I went to South Africa for the first time late 2015 with a team of people from various churches in Scotland. We were based in Cape Town at All Nations’ headquarters. We ran a lunchtime kids club in Masiphumelele and also spent a lot of time chatting to and getting to know people out and about. I got to find out lots about All Nations and their vision and values, and during the two weeks I was there I felt it was somewhere I was to return to.

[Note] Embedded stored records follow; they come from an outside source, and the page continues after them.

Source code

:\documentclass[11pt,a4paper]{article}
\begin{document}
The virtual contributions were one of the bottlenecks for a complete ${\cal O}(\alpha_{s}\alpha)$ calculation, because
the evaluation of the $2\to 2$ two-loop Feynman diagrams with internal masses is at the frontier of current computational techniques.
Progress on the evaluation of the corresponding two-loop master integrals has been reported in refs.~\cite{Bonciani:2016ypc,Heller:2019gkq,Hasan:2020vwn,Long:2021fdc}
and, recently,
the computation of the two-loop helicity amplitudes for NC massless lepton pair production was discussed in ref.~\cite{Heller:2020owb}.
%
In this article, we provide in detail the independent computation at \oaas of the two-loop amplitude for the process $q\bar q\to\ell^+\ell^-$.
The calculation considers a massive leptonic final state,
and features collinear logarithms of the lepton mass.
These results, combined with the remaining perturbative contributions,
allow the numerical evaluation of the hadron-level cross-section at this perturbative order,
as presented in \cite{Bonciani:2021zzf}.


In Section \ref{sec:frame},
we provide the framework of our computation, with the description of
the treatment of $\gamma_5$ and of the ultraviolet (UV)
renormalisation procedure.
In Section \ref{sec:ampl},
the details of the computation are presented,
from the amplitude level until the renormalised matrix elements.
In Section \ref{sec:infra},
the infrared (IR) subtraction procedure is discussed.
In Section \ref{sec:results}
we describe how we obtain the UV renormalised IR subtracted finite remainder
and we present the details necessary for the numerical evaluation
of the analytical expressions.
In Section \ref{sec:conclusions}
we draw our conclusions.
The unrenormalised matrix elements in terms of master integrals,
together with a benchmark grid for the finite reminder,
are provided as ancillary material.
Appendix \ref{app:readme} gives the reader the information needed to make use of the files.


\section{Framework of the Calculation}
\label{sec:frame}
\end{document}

We worked in a township called Masiphumelele, called ‘Masi’ for short. Its population is just under 50,000, which is relatively small for townships in South Africa – some have up to a million people. It’s a tough community to be part of – there is a great sense of hopelessness and despair. Many of the men don’t have jobs and feel ashamed for not being able to provide for their families. Around 40% have the HIV virus. Living conditions are basic – tin shacks are the norm, and many without running water or electricity. The frequency of fires and riots in the community means that often people become homeless or have to rebuild.

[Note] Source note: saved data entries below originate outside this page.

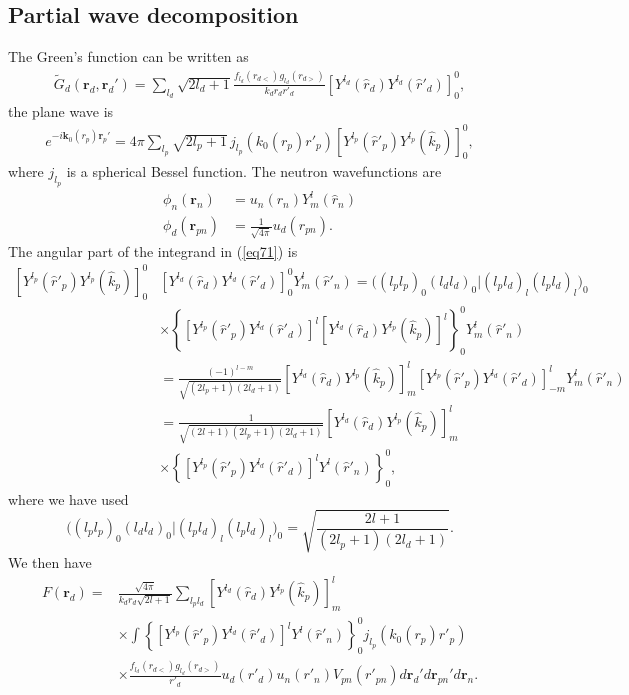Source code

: \documentclass[a4paper,11pt]{article}
\begin{document}
\subsection{Partial wave decomposition}

The Green's function can be written as
\begin{align}\label{eq44}
\widetilde G_d(\mathbf r_d,\mathbf r_d')=\sum_{l_d}\sqrt{2l_d+1}\frac{f_{l_d}(r_{d<})g_{l_d}(r_{d>})}{k_dr_dr'_d}\left[Y^{l_d}(\hat r_d) Y^{l_d}(\hat r'_d)\right]^0_0,
\end{align}
the plane wave is
\begin{align}\label{eq45}
e^{-i\mathbf k_0(r_p)\mathbf r_p'}=4\pi\sum_{l_p}\sqrt{2l_p+1}\,j_{l_p}(k_0(r_p) r'_p)\left[Y^{l_p}(\hat r'_p) Y^{l_p}(\hat k_p)\right]^0_0,
\end{align}
where $j_{l_p}$ is a spherical Bessel function.  The neutron wavefunctions are
\begin{align}\label{eq38}
\nonumber \phi_n(\mathbf{r}_n)&=u_n(r_n)Y^{l}_{m}(\hat r_n)\\
\phi_d(\mathbf{r}_{pn})&=\frac{1}{\sqrt{4\pi}}u_d(r_{pn}).
\end{align}
The angular part of the integrand in (\ref{eq71}) is
\begin{align}\label{eq46}
\nonumber\left[Y^{l_p}(\hat r'_p) Y^{l_p}(\hat k_p)\right]^0_0&\left[Y^{l_d}(\hat r_d) Y^{l_d}(\hat r'_d)\right]^0_0Y_m^l(\hat r'_n)=\bigl((l_p l_p)_0(l_d l_d)_0|(l_p l_d)_l(l_p l_d)_{l}\bigr)_0\\
\nonumber&\times \left\{\left[Y^{l_p}(\hat r'_p) Y^{l_d}(\hat r'_d)\right]^l\left[Y^{l_d}(\hat r_d) Y^{l_p}(\hat k_p)\right]^l\right\}^0_0Y_m^l(\hat r'_n)\\
\nonumber&=\frac{(-1)^{l-m}}{\sqrt{(2l_p+1)(2l_d+1)}}\left[Y^{l_d}(\hat r_d) Y^{l_p}(\hat k_p)\right]^l_m\left[Y^{l_p}(\hat r'_p) Y^{l_d}(\hat r'_d)\right]^l_{-m}Y_m^l(\hat r'_n)\\
\nonumber &=\frac{1}{\sqrt{(2l+1)(2l_p+1)(2l_d+1)}}\left[Y^{l_d}(\hat r_d) Y^{l_p}(\hat k_p)\right]^l_m\\
&\times\left\{\left[Y^{l_p}(\hat r'_p) Y^{l_d}(\hat r'_d)\right]^lY^l(\hat r'_n)\right\}^0_0,
\end{align}
where we have used
\begin{equation}\label{eq61}
\bigl((l_p l_p)_0(l_d l_d)_0|(l_p l_d)_l(l_p l_d)_{l}\bigr)_0=\sqrt{\frac{2l+1}{(2l_p+1)(2l_d+1)}}.
\end{equation}
We then have 
 \begin{align}\label{eq47}
\nonumber F(\mathbf r_d)=&\frac{\sqrt{4\pi}}{k_dr_d\sqrt{2l+1}}\sum_{l_pl_d} \left[Y^{l_d}(\hat r_d) Y^{l_p}(\hat k_p)\right]^l_m\\
\nonumber&\times\int \left\{\left[Y^{l_p}(\hat r'_p) Y^{l_d}(\hat r'_d)\right]^lY^l(\hat r'_n)\right\}^0_0j_{l_p}(k_0(r_p) r'_p)\\
&\times \frac{f_{l_d}(r_{d<})g_{l_d}(r_{d>})}{r'_d}  u_d(r'_d)u_n(r'_n)V_{pn}(r'_{pn}) d\mathbf r_d' d\mathbf r_{pn}'d\mathbf r_n.
 \end{align}
\end{document}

All Nations have a kids ministry in Masi called ‘Isithembiso‘ which means ‘Children of Hope’ and the vision is to do radical acts of love and service to the children and see them become leaders of their generation and families and help transform the communities they live in as they follow Jesus. All Nations train and enable local people in Masi to run a centre for kids where they can play, learn about God, have help with the homework, and receive some practical help.

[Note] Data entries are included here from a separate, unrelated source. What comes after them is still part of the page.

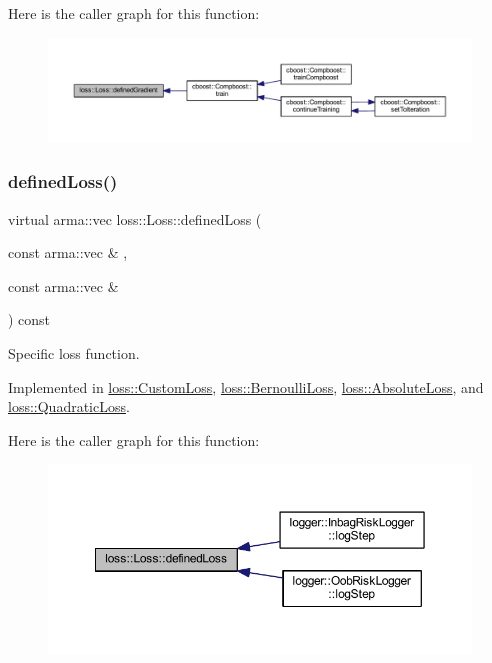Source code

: Here is the caller graph for this function\+:\nopagebreak
\begin{figure}[H]
\begin{center}
\leavevmode
\includegraphics[width=350pt]{classloss_1_1_loss_a267a4de70747ade4b2d84ce35a448979_icgraph}
\end{center}
\end{figure}
\mbox{\label{classloss_1_1_loss_ae9f94dd9b8311397583ba3a9cb485e94}} 
\subsubsection{\texorpdfstring{defined\+Loss()}{definedLoss()}}
{\footnotesize\ttfamily virtual arma\+::vec loss\+::\+Loss\+::defined\+Loss (\begin{DoxyParamCaption}\item[{const arma\+::vec \&}]{,  }\item[{const arma\+::vec \&}]{ }\end{DoxyParamCaption}) const\hspace{0.3cm}{\ttfamily [pure virtual]}}



Specific loss function. 



Implemented in \mbox{\hyperlink{classloss_1_1_custom_loss_a2a96bc5e4b4894bbaa64745a3f7c0fd5}{loss\+::\+Custom\+Loss}}, \mbox{\hyperlink{classloss_1_1_bernoulli_loss_a1e347cacc5a5925874f579834f421236}{loss\+::\+Bernoulli\+Loss}}, \mbox{\hyperlink{classloss_1_1_absolute_loss_acfef6f0de3cfcccebd4bbfc04133cf1e}{loss\+::\+Absolute\+Loss}}, and \mbox{\hyperlink{classloss_1_1_quadratic_loss_ae34f68243ffe021e309ed73a68796e1e}{loss\+::\+Quadratic\+Loss}}.

Here is the caller graph for this function\+:\nopagebreak
\begin{figure}[H]
\begin{center}
\leavevmode
\includegraphics[width=350pt]{classloss_1_1_loss_ae9f94dd9b8311397583ba3a9cb485e94_icgraph}
\end{center}
\end{figure}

We ran a kids club for two weeks to give the usual leaders a break. One conversation I had captured what All Nations were doing in Masi. We did the story of the Prodical Son and gave them each a chocolate coin as part of the ‘inheritance ‘ of the brothers. Most of the kids (and leaders) scoffed the chocolate – apart from one girl, Sanelise, who was clutching it. I asked her at the end why she hadn’t eaten it – and she said she was keeping it to give to her teacher the next day, so she could tell the teacher the story about God’s love too. That really touched me that a 9 year old orphan had such a desire to share her faith and care for her teacher!
We split our time between doing kids work and visiting and praying with people in their homes or on the street. The week before we arrived (October 2015), riots had broken out. There had been a death of a teenager and a subsequent shooting of the person held responsible. The local mob had got involved, and the result was a lot of unrest, and on top of that, widespread dissatsifaction of a lack of government intervention or a capable police force.
Although the atmosphere was tense, we were welcomed into people’s houses and it was a privilege to share a message of hope into often desperate situations. We saw several people put their faith in Jesus, being healed,and being set free from alcohol addiction –The first lady we met asked to know Jesus and we prayed with her to be set free of her addiction. Not one person we met said no to prayer – although we met with a range of opinions! – and most of the people we met we were able to link up with the long term workers who can connect with them and disciple them.I look forward to catching up with some of the people I got to meet when I return in February!